Your assignment:
Keep each line of the material that includes "frequently", and leave out the rest.

[Supplied information]

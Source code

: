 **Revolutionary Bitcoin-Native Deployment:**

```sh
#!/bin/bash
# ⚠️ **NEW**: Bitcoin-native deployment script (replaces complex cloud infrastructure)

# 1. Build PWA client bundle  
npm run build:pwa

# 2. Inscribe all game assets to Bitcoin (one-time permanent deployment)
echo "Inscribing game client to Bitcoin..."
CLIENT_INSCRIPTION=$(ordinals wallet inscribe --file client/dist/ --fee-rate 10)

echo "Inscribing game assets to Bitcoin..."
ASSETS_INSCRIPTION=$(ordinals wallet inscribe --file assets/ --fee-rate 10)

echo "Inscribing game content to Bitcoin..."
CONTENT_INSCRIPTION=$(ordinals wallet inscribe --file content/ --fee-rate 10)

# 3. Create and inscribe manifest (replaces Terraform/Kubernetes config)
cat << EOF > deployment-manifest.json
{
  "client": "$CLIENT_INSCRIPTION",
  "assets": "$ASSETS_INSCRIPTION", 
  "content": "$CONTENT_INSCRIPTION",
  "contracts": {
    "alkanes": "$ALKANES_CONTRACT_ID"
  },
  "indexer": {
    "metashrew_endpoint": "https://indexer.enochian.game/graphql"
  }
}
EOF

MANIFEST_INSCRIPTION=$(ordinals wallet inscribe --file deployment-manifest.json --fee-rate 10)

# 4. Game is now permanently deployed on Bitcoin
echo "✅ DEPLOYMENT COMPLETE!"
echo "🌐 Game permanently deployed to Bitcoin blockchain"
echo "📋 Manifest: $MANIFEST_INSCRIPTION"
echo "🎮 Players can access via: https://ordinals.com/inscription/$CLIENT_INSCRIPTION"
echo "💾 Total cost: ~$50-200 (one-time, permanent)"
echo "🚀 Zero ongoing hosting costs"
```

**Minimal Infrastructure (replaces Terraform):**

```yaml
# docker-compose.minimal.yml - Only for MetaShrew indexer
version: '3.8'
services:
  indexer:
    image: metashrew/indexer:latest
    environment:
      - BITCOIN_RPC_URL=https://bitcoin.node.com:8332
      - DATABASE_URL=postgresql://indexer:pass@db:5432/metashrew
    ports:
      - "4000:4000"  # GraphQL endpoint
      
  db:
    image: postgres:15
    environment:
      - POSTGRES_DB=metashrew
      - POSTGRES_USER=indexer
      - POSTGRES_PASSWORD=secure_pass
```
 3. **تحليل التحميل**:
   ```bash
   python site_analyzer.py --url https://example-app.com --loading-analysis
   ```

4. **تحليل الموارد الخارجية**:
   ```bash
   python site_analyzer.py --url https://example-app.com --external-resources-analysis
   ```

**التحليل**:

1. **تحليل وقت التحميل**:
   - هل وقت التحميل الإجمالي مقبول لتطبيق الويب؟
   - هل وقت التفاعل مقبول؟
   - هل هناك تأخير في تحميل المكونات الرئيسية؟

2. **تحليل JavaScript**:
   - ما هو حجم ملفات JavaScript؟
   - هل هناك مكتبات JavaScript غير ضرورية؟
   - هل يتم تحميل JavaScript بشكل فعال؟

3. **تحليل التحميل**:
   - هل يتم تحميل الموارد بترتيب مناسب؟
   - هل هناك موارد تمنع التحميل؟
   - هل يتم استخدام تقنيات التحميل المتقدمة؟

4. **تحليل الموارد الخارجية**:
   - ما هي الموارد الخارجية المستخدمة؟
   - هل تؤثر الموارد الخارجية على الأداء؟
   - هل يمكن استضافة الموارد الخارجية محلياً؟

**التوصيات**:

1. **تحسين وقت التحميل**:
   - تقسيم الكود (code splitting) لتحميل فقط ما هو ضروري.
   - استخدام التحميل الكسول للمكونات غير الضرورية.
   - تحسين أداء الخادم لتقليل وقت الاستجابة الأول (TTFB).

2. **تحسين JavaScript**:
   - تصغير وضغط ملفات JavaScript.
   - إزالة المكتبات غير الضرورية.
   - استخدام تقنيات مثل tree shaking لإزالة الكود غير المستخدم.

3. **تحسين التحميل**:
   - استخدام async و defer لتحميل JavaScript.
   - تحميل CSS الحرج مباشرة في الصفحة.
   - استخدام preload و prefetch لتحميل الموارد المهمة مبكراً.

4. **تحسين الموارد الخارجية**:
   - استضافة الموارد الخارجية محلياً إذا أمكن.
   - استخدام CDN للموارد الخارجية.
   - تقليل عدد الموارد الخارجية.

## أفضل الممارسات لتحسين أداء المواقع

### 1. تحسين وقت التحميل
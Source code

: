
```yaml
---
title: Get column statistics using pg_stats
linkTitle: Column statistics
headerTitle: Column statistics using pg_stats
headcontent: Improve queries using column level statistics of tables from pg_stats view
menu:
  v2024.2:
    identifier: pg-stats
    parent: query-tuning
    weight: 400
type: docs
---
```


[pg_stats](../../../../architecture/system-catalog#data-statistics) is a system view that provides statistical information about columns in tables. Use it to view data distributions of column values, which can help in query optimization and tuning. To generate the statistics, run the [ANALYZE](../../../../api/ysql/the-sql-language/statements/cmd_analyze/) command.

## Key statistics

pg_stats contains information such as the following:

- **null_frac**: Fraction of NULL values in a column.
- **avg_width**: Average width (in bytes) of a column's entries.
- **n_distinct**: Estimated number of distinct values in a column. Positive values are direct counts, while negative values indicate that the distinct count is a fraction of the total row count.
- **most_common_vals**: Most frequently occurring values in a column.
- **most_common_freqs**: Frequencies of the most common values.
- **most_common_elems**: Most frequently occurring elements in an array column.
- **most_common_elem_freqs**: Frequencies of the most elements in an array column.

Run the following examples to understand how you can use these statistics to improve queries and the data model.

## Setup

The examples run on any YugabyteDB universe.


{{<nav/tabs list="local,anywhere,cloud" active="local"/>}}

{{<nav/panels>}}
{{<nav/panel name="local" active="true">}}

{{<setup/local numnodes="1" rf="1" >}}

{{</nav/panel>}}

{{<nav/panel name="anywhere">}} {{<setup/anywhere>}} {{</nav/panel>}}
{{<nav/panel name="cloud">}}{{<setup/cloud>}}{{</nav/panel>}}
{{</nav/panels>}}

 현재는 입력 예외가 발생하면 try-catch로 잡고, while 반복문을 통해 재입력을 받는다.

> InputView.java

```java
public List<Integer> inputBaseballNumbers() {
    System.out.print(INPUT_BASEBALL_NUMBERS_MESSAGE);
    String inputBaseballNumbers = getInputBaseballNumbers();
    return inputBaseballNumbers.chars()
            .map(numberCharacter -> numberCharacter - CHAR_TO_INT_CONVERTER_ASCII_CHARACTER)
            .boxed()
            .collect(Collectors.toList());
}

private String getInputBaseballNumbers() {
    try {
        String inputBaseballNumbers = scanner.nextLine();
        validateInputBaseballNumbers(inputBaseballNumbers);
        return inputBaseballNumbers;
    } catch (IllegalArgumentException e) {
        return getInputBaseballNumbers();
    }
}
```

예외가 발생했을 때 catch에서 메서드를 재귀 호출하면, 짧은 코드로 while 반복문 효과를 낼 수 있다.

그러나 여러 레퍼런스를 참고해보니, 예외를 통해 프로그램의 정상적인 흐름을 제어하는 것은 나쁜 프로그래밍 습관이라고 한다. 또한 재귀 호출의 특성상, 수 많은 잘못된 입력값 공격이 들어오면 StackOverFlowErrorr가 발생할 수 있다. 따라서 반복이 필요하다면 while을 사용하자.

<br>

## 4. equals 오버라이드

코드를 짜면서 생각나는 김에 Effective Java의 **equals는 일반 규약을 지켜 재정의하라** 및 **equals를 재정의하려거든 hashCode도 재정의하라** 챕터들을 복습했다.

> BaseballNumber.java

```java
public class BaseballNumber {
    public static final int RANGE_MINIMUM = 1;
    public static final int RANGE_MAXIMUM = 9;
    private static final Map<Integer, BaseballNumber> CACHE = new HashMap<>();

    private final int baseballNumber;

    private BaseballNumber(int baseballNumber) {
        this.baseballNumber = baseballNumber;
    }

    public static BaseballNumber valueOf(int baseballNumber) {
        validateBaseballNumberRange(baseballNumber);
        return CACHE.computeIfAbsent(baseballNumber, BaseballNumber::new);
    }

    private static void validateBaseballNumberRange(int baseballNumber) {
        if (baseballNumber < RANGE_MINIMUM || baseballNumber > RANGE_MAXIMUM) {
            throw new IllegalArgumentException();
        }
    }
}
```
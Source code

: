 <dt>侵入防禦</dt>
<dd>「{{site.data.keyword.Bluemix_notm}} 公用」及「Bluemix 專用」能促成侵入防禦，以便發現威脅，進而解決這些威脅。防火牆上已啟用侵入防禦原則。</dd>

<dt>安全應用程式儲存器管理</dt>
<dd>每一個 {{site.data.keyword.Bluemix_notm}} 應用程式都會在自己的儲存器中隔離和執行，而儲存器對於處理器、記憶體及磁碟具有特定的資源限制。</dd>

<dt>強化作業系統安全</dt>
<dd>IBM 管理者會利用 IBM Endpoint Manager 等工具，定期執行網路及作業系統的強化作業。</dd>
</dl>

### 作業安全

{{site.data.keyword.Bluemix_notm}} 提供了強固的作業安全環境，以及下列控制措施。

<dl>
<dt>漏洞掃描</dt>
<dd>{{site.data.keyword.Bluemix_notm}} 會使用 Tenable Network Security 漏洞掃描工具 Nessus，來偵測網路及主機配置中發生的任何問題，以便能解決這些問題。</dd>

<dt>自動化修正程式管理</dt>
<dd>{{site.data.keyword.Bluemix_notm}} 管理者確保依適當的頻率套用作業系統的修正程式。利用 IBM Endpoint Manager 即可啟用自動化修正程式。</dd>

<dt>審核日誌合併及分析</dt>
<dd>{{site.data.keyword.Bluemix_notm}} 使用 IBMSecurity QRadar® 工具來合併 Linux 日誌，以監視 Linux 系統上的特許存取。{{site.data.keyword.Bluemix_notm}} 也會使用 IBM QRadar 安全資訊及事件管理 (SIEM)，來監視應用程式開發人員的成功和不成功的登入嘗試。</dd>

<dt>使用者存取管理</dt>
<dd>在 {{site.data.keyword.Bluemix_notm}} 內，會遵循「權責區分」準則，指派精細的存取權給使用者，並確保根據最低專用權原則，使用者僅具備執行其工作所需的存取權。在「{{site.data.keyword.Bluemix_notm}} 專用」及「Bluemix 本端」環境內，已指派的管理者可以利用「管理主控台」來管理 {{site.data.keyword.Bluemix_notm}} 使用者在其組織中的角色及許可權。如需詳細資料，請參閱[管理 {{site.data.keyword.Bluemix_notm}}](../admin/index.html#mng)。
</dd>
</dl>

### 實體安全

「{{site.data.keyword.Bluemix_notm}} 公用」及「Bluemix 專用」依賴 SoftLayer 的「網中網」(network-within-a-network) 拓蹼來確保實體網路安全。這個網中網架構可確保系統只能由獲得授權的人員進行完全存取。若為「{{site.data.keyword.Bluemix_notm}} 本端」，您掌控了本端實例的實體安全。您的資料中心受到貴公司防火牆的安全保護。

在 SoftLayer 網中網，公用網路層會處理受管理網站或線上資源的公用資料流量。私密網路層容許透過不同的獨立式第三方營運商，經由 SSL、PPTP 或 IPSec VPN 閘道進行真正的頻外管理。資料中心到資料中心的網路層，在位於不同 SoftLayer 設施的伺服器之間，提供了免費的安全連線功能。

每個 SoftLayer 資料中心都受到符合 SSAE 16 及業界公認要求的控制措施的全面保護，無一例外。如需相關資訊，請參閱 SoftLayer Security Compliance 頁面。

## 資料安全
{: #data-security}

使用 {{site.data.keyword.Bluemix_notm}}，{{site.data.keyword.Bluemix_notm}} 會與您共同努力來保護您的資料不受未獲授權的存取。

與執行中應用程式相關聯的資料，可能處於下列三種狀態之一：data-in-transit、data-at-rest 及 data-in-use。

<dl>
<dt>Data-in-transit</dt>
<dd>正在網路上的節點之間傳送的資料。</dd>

[/Supplied information]

Result:
- **most_common_vals**: Most frequently occurring values in a column.
- **most_common_elems**: Most frequently occurring elements in an array column.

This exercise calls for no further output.